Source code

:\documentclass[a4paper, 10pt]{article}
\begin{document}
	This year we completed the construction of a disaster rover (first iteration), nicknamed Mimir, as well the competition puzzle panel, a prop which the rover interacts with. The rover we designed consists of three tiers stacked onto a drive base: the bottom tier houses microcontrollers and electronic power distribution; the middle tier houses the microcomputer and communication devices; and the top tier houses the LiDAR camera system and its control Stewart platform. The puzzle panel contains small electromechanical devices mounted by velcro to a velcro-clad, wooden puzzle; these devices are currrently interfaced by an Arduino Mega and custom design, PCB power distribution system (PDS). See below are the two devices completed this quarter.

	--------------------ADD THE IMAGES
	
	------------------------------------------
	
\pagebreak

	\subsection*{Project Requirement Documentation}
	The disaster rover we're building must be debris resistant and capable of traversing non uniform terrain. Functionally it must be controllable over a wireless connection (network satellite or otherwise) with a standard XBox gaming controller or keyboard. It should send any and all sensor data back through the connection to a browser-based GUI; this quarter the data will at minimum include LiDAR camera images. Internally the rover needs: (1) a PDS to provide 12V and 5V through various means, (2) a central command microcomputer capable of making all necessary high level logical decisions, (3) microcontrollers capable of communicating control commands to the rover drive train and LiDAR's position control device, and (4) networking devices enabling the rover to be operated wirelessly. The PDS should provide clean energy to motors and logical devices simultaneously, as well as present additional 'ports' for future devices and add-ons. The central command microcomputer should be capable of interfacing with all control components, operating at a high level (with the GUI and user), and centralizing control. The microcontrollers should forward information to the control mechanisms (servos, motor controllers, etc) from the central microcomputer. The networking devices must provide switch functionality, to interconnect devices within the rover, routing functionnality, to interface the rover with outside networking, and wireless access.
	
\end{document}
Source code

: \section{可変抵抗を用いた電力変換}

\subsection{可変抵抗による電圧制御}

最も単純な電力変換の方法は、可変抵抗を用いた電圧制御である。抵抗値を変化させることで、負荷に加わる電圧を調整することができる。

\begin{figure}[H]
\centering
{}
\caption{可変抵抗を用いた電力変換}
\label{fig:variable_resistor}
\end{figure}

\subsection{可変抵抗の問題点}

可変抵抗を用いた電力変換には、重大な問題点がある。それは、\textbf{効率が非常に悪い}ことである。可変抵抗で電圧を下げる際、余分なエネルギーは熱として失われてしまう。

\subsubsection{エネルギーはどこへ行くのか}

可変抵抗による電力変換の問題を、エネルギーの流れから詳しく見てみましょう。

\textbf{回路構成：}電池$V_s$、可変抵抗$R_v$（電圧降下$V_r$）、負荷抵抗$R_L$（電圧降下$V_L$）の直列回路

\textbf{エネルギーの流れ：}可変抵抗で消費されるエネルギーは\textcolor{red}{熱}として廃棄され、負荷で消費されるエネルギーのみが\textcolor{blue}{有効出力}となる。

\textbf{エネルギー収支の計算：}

######

Filter the data above, keeping only lines that include the string "textbf".

▸ **Finished task**:
可変抵抗を用いた電力変換には、重大な問題点がある。それは、\textbf{効率が非常に悪い}ことである。可変抵抗で電圧を下げる際、余分なエネルギーは熱として失われてしまう。
\textbf{回路構成：}電池$V_s$、可変抵抗$R_v$（電圧降下$V_r$）、負荷抵抗$R_L$（電圧降下$V_L$）の直列回路
\textbf{エネルギーの流れ：}可変抵抗で消費されるエネルギーは\textcolor{red}{熱}として廃棄され、負荷で消費されるエネルギーのみが\textcolor{blue}{有効出力}となる。
\textbf{エネルギー収支の計算：}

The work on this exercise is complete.